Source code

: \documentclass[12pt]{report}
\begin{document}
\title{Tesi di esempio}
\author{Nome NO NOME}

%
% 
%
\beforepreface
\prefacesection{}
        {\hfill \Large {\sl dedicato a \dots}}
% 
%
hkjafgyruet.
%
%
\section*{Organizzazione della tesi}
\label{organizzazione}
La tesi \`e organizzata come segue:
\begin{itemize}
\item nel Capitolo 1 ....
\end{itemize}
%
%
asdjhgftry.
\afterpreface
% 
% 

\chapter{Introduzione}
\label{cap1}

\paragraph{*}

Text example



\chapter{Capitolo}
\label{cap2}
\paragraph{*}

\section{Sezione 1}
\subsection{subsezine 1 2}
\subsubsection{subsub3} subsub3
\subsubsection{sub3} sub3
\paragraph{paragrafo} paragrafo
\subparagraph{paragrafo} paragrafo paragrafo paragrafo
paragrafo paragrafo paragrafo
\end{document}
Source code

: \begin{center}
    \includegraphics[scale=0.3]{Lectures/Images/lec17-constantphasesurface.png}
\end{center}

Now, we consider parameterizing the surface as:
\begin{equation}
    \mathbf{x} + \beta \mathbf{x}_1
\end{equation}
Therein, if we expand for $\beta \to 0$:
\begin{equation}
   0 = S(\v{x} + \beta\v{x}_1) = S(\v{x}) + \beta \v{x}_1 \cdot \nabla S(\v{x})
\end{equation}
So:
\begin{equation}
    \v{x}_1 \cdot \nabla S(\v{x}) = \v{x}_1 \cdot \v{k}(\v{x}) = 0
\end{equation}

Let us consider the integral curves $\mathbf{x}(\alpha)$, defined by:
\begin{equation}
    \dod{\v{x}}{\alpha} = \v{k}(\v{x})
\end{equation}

◆ ◆ ◆ ◆ ◆ ◆ ◆

WHAT IS REQUIRED
Across the listing, how many lines contain the word "label"? Give the number without further comment.

ANSWER SECTION
3